- _Stored data entries_:
********

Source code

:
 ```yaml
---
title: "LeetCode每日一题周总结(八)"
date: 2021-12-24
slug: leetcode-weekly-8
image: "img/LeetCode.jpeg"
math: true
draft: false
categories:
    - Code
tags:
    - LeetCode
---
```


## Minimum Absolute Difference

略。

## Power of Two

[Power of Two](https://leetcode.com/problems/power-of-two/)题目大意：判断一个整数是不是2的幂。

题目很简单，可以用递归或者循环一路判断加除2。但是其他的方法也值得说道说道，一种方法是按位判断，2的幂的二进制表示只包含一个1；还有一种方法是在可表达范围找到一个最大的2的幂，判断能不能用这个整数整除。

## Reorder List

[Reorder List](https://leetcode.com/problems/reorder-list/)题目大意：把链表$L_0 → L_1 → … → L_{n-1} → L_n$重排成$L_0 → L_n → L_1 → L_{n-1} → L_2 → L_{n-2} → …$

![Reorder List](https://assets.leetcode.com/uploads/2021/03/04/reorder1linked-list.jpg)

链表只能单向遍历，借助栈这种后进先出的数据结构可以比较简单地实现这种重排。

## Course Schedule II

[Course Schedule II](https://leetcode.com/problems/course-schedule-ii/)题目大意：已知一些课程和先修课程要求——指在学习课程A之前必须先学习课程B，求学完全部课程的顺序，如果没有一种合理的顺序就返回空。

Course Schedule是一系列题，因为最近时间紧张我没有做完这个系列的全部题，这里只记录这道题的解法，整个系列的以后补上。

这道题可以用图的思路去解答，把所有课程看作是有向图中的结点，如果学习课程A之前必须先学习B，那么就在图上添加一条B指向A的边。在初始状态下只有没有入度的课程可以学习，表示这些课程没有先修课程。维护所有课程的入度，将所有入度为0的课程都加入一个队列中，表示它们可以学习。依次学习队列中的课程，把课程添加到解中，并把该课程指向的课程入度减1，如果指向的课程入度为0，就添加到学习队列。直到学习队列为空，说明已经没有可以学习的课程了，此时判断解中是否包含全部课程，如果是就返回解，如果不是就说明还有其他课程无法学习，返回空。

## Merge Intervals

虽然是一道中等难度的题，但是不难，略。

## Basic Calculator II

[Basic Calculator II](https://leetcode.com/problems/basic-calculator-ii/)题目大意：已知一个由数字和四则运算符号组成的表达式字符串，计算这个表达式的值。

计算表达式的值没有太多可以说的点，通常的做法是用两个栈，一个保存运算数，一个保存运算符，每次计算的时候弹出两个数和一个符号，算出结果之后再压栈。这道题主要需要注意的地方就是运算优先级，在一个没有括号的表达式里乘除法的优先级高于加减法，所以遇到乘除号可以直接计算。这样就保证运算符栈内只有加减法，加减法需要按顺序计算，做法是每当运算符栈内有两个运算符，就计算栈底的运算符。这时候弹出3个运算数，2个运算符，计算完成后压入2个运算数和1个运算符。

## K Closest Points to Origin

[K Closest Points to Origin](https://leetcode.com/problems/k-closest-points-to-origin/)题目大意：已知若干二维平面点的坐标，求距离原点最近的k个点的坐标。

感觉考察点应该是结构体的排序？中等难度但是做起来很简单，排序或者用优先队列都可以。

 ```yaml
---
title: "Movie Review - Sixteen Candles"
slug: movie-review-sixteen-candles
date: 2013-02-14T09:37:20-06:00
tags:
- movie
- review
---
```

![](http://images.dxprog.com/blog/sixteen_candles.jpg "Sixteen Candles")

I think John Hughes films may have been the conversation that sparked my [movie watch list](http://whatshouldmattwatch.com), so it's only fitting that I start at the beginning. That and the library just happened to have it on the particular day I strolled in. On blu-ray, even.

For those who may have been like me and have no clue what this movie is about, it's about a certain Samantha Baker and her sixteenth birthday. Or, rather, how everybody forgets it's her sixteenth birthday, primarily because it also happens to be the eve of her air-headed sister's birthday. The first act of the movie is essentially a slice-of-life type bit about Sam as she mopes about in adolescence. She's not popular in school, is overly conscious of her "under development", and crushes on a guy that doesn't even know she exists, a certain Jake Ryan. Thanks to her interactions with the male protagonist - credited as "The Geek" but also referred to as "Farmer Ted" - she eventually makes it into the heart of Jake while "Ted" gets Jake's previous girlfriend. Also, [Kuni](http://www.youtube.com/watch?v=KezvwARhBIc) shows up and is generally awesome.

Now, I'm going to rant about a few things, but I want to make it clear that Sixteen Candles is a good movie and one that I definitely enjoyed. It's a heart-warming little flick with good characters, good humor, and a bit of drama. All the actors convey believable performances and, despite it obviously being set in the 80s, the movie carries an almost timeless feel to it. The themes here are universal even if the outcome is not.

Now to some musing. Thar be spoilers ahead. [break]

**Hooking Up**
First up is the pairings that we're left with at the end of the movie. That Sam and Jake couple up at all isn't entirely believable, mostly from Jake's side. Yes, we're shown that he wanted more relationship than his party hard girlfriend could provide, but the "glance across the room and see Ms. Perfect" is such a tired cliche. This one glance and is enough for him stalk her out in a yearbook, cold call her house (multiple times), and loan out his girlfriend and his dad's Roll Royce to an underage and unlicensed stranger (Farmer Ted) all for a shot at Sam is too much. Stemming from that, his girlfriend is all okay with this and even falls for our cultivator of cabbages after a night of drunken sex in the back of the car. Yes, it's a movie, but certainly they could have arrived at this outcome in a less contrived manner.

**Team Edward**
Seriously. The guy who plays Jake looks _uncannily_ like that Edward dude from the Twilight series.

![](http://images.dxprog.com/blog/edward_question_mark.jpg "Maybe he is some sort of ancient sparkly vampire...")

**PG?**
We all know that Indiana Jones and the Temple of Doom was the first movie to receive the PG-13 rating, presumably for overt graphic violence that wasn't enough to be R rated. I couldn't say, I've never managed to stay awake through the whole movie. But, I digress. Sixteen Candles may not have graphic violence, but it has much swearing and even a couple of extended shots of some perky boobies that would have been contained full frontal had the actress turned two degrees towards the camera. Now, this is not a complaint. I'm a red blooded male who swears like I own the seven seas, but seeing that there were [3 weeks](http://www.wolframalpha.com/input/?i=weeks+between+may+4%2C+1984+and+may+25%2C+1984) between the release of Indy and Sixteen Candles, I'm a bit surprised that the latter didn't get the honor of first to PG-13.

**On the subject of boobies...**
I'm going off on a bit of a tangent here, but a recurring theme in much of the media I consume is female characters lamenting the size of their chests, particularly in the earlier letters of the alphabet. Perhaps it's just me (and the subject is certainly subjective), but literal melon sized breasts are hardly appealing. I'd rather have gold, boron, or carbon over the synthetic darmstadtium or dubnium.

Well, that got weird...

********

- _TASK STATEMENT_: Lines in the records that hold "Course" should be tallied, with the total given on its own.

- _TASK SOLUTION_: 3